PROBLEM TO WORK ON:
You are asked to filter the data below and copy every line holding "firewall".

Saved entries:
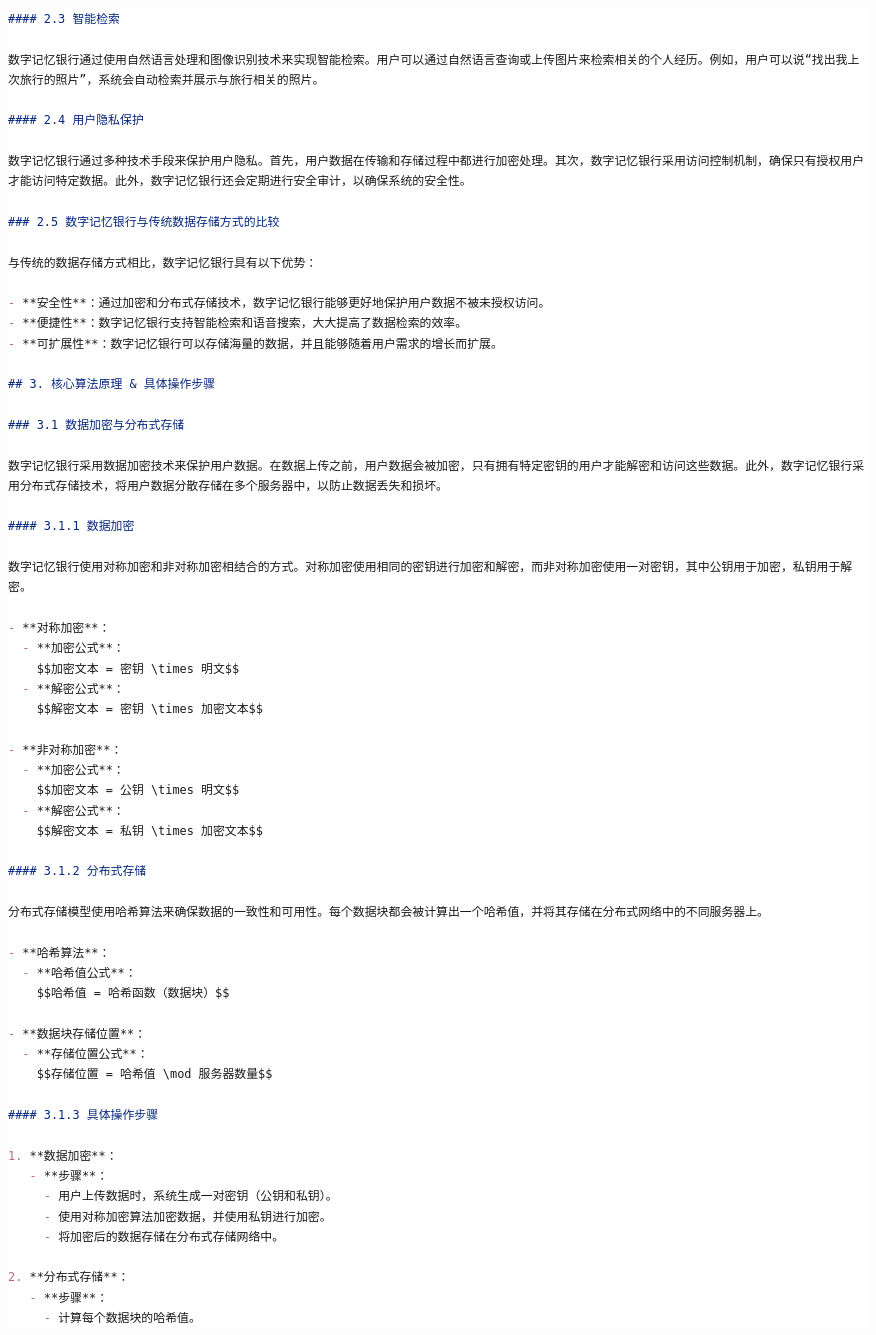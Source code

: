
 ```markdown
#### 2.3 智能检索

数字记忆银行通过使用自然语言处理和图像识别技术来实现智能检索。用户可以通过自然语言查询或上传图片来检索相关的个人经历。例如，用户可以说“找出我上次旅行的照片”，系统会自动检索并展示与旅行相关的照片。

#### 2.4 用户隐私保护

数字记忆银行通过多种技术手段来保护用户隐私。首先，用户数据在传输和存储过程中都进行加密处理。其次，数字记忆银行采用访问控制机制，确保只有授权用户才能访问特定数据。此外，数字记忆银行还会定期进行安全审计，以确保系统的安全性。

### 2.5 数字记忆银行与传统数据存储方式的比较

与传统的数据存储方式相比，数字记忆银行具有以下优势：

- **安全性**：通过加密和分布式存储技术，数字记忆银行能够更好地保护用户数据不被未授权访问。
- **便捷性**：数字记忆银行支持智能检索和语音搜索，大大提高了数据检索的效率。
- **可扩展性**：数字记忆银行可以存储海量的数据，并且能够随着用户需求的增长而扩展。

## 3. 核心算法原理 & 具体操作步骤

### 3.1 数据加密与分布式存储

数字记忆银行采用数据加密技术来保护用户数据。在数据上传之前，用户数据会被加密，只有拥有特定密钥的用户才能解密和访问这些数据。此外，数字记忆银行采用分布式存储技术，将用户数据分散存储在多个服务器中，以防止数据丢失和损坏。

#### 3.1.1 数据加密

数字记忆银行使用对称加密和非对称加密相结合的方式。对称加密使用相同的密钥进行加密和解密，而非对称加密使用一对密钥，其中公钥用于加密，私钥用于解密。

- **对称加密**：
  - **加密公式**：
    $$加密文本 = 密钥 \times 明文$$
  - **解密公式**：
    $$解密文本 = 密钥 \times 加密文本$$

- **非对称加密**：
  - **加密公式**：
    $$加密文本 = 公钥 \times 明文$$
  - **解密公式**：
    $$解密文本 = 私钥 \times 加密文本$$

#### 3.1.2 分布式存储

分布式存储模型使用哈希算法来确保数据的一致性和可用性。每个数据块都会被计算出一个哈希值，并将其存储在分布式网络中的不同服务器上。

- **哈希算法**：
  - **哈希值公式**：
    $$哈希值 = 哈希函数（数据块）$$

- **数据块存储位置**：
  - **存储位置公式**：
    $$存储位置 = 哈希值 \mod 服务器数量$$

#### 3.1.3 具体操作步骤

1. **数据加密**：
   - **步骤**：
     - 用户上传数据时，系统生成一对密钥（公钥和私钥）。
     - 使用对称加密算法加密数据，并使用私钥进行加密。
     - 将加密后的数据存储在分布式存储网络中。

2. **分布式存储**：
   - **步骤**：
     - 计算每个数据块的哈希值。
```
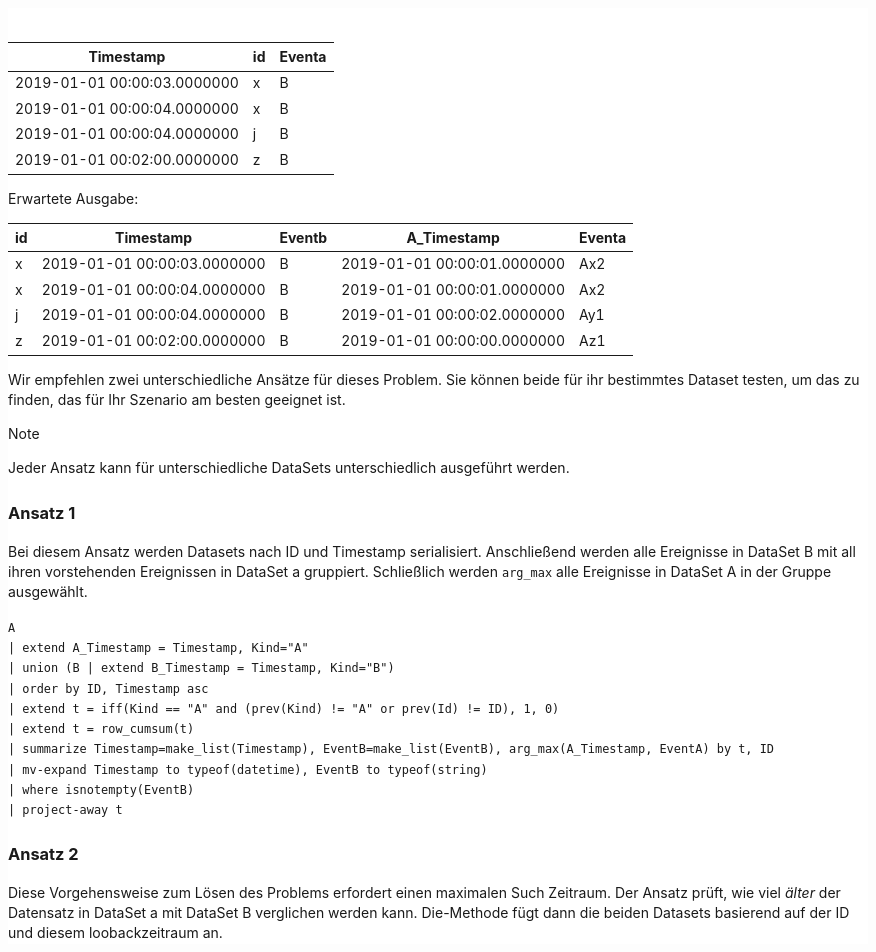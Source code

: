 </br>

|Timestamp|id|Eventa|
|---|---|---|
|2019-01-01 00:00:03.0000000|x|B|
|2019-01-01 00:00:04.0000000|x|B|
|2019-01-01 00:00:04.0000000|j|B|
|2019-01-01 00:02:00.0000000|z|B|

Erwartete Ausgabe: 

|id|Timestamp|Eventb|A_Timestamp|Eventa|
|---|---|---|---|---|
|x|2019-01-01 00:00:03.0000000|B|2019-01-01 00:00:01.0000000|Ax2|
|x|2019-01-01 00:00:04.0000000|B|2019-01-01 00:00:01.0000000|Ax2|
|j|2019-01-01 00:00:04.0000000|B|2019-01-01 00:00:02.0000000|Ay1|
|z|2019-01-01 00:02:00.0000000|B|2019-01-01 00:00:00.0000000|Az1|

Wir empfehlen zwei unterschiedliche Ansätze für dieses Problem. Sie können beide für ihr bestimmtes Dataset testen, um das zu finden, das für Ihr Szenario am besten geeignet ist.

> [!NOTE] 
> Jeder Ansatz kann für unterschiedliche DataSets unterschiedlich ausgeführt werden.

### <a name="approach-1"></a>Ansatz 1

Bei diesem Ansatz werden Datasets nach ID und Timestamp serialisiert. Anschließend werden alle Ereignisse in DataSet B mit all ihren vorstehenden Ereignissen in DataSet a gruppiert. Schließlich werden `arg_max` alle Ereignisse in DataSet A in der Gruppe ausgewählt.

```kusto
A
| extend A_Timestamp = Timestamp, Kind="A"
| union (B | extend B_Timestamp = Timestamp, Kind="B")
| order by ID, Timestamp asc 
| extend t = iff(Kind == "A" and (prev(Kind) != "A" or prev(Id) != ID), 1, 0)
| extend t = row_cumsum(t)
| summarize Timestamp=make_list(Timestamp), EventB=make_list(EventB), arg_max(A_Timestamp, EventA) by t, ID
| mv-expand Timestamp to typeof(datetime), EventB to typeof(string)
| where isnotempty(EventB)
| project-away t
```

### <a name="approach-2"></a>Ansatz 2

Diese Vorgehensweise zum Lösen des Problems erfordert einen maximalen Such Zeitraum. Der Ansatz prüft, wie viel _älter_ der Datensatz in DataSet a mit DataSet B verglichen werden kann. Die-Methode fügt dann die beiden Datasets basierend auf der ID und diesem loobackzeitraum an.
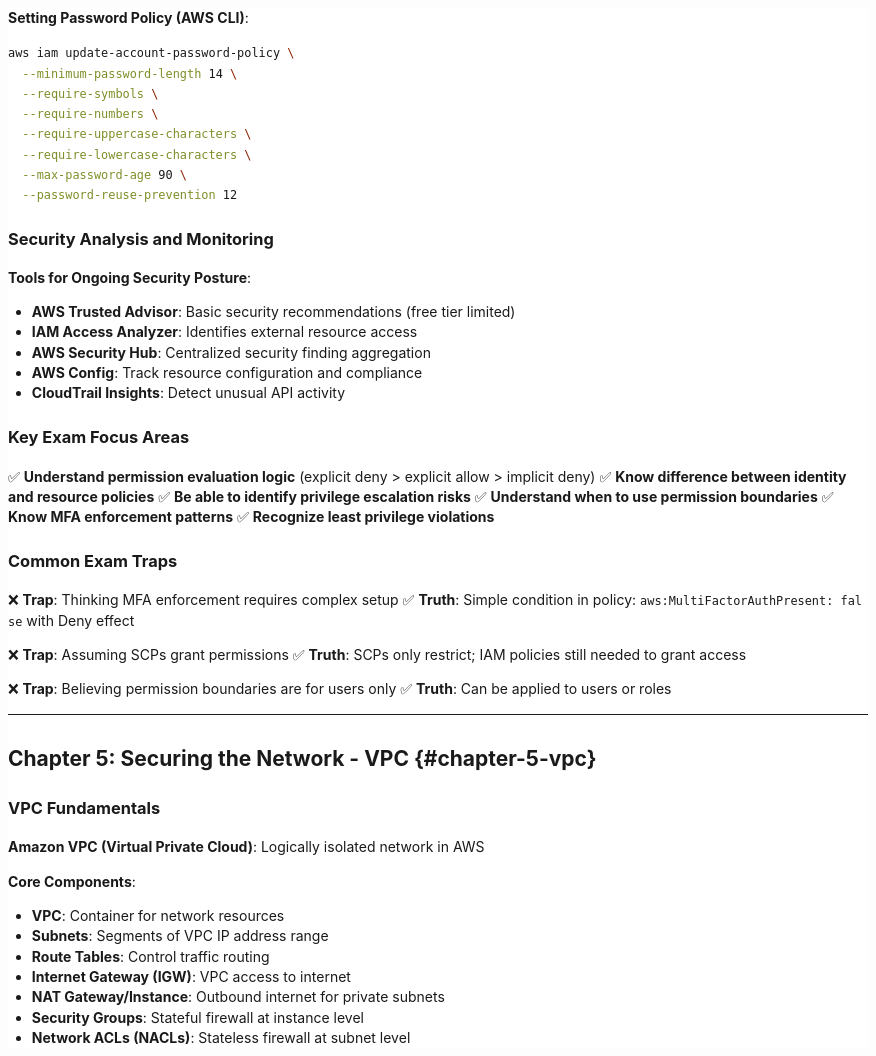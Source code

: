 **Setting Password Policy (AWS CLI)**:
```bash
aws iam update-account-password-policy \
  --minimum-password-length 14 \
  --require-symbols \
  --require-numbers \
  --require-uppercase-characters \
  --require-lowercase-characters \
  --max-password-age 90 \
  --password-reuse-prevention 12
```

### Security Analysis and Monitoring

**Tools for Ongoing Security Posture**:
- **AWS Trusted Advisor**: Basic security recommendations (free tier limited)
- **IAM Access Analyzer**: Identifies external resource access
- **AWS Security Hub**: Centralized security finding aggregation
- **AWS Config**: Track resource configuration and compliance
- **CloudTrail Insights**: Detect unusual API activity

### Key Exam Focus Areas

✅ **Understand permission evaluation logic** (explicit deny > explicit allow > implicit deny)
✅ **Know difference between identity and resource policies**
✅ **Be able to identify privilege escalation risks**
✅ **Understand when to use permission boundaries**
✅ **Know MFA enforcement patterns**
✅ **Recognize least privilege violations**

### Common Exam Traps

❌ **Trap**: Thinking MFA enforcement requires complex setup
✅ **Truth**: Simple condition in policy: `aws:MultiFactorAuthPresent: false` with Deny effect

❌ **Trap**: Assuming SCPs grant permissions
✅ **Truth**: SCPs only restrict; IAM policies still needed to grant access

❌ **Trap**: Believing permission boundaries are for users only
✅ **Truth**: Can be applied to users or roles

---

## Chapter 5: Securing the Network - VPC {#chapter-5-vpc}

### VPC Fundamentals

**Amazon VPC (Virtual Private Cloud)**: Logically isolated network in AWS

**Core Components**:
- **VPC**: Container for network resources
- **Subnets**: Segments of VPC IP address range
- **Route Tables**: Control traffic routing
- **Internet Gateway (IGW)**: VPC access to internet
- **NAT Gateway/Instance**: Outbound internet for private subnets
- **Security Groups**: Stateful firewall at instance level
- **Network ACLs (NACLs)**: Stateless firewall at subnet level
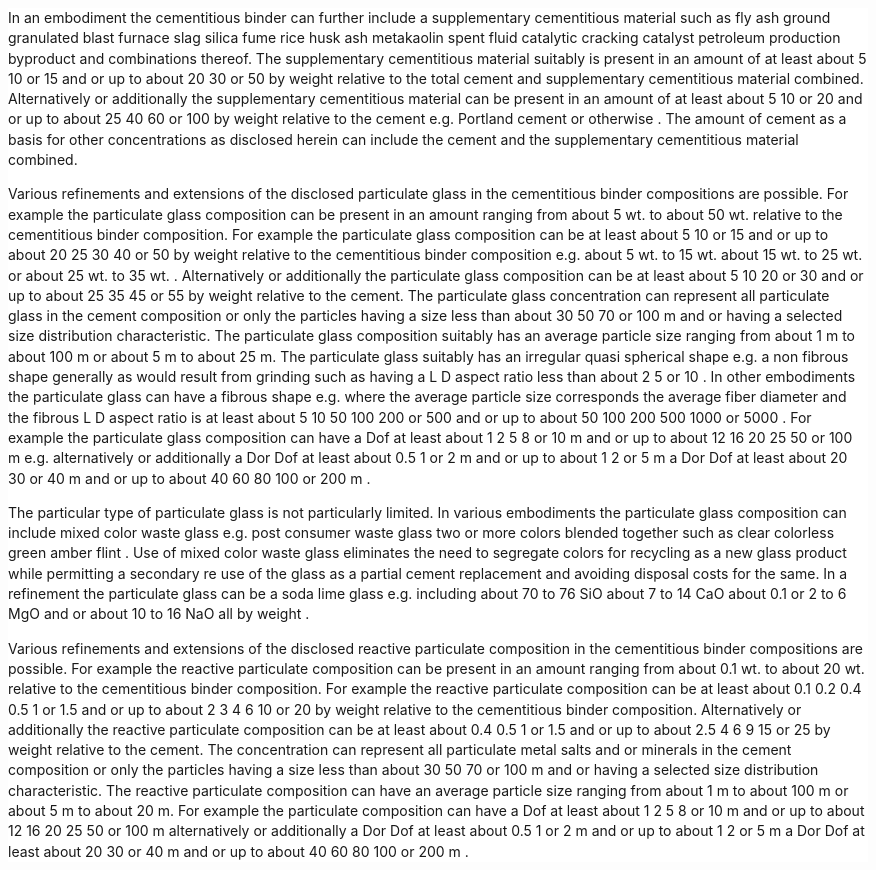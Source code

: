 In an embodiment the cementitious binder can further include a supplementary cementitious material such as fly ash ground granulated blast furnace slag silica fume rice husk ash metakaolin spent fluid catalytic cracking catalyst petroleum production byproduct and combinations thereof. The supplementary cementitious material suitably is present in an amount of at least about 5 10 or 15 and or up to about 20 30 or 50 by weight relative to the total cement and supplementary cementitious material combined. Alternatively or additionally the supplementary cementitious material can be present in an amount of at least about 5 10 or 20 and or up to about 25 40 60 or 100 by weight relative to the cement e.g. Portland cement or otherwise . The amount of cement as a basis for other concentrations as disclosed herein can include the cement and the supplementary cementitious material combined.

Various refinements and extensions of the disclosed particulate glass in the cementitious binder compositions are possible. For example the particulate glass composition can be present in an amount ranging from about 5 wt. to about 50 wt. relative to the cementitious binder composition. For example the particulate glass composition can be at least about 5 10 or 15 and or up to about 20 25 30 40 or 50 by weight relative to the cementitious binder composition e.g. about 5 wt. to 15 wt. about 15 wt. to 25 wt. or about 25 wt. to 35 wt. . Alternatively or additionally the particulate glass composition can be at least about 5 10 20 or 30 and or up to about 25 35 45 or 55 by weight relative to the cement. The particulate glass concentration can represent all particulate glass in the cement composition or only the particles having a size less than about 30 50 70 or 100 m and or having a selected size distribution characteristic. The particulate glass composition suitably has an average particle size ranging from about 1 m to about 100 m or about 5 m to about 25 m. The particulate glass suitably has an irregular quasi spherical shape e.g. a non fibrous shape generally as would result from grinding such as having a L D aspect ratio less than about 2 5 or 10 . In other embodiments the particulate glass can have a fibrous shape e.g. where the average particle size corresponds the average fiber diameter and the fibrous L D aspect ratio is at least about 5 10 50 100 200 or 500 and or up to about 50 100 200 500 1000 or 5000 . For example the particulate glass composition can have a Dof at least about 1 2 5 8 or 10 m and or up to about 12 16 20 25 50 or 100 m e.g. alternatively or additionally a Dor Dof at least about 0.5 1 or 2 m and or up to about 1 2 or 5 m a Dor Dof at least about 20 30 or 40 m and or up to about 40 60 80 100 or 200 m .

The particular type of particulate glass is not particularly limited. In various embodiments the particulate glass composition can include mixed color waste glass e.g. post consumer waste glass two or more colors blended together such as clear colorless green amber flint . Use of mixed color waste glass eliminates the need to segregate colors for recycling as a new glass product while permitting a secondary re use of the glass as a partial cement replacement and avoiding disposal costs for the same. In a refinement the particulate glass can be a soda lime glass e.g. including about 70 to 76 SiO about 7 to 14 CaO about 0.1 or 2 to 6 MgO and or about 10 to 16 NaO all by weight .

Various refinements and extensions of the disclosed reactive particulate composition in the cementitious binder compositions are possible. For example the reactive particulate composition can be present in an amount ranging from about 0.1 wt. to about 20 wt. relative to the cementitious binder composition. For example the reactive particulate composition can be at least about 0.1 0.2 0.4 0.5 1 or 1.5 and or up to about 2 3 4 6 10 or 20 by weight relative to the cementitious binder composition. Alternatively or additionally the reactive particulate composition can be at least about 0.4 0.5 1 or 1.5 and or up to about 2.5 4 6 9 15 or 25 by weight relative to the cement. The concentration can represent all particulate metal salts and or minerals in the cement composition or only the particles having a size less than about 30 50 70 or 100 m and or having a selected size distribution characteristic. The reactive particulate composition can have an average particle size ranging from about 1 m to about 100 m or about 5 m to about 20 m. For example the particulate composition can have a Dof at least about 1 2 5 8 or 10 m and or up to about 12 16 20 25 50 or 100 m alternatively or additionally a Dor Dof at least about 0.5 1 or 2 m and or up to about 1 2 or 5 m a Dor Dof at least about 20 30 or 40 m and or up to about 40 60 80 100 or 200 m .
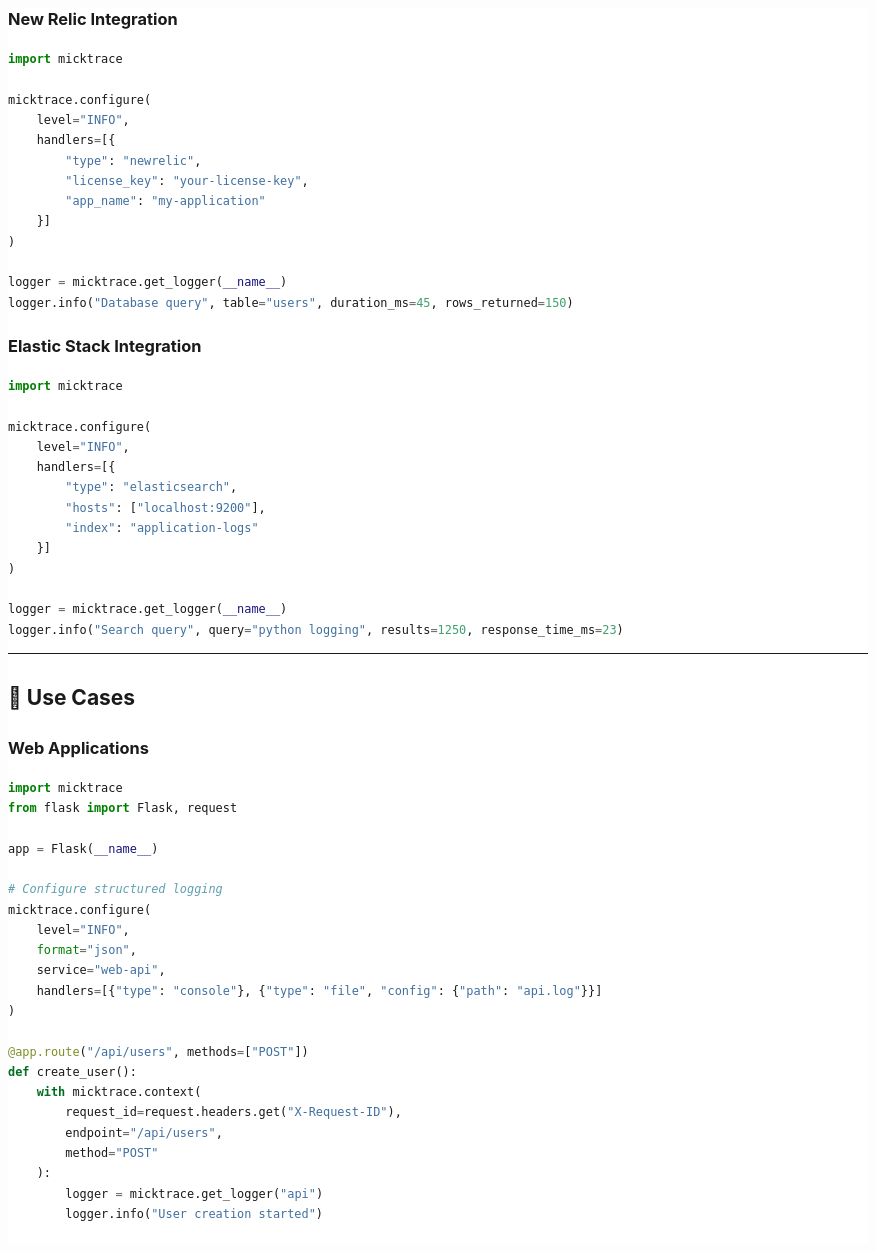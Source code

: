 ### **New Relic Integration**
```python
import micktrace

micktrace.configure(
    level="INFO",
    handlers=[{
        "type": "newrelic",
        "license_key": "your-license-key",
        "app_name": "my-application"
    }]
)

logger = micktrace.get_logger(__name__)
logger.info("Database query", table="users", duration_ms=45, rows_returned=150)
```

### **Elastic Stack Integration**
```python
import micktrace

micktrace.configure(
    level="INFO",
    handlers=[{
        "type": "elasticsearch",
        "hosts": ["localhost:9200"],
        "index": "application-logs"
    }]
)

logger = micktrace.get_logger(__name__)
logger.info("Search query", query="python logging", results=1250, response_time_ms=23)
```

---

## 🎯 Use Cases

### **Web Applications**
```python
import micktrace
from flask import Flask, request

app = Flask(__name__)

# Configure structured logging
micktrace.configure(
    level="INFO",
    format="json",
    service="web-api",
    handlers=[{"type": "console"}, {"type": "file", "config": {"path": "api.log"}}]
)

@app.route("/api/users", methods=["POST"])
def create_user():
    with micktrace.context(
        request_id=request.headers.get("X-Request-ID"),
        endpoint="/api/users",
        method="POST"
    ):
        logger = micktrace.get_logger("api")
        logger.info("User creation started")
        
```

EXERCISE RESPONSE:
- **Security Groups**: Stateful firewall at instance level
- **Network ACLs (NACLs)**: Stateless firewall at subnet level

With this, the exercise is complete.